“Eh, dah tahun baru, wah,
naik gaji dong?”
“Tahun baru, siapa yang naik jabatan ya?”
Itulah beberapa kalimat pertanyaan yang sering aku dengar menjadi buah bibir di awal tahun. Ya, awal tahun kerap dijadikan momentum untuk perubahan baik di instansi negeri maupun
swasta. Sebuah langkah untuk menata organisasi
dan memberikan penyesuaian insentif bagi para pegawainya. Awal tahunpun
disambut dengan suka cita oleh sebagian besar orang, berharap ada implikasi
positif dalam jenjang karir dan kenaikan penghasilan.
Di lain sisi, hal yang paling mendasar untuk kita tanamnkan adalah kelapangan
hati dan pikiran untuk menerimanya
dengan syukur. Bisa jadi tidak ada perubahan
signifikan yang diharapkan di tahun baru, tetapi kita harus meyakini bahwa yang saat
ini kita terima adalah yang terbaik dari Nya.
Apabila kita tidak menyiapkan diri, yang terjadi justru
sebaliknya, sebuah kecemburuan, iri, dengki, dan berbagai prasangka buruk terhadap orang di sekitarnya.

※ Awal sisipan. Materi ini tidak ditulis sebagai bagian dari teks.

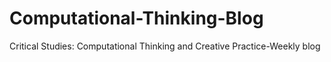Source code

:# Computational-Thinking-Blog
Critical Studies: Computational Thinking and Creative Practice-Weekly blog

Memposisiskan si Bos sebagai orang yang
tidak adil, tidak paham kondisi yang dialaminya akan kebutuhan hidup yang
semakin memuncak, serta berbagai prasangka lain seperti sikap Bos yang pilih kasih dalam menaikan jabatan rekan kerjanya.
Atau bisa jadi cemburu buta dengan teman kerjanya yang mendapatkan kenaikan
gaji karena prestasi yang ia raih, akhirnya muncul hubungan personal yang tidak
baik antara satu orang dengan
lainnya. Hal ini kemudian memunculkan perilaku
kerja yang tidak produktif dalam
satu tahun karena merasa
apa yang ia terima tidak sesuai harapan.
Kembali, mari kita coba melihat kehidupan di sekitar kita,
terlebih bagi orang-orang yang secara perekonomian masih di bawah kita. Kita
akan melihat betap beruntungnya
kita, masih mampu memberikan makanan yang sehat, tempat tinggal
yang layak dan berbagai fasilitas lain bagi anggota keluarga kita. Coba lihat,
diluar sana masih banyak orang yang hidup tanpa tempat tinggal, mengais makan
dari tong-tong sampah, dan menggantungkan diri
dari belas kasih orang lain.
Kembali, mari kita perbanyak
bersyukur, karena sejatinya rezeki bukan hanya dalam bentuk materi,
jabatan dan kemewahan yang kita punya. Keluarga yang bahagaia, damai,
rukun, tidak penuh konflik adalah satu
dari rezeki yang sangat besar. Bayangkan saja, bagaimana rasanya ketika kita
bergelimang harta, tetapi ketika pulang
ke rumah, keluarga berantakan,
bertengkar tiada henti, anak tidak bisa
kita arahkan, dan sederetan konflik yang membuat semua uang kita tiada artinya.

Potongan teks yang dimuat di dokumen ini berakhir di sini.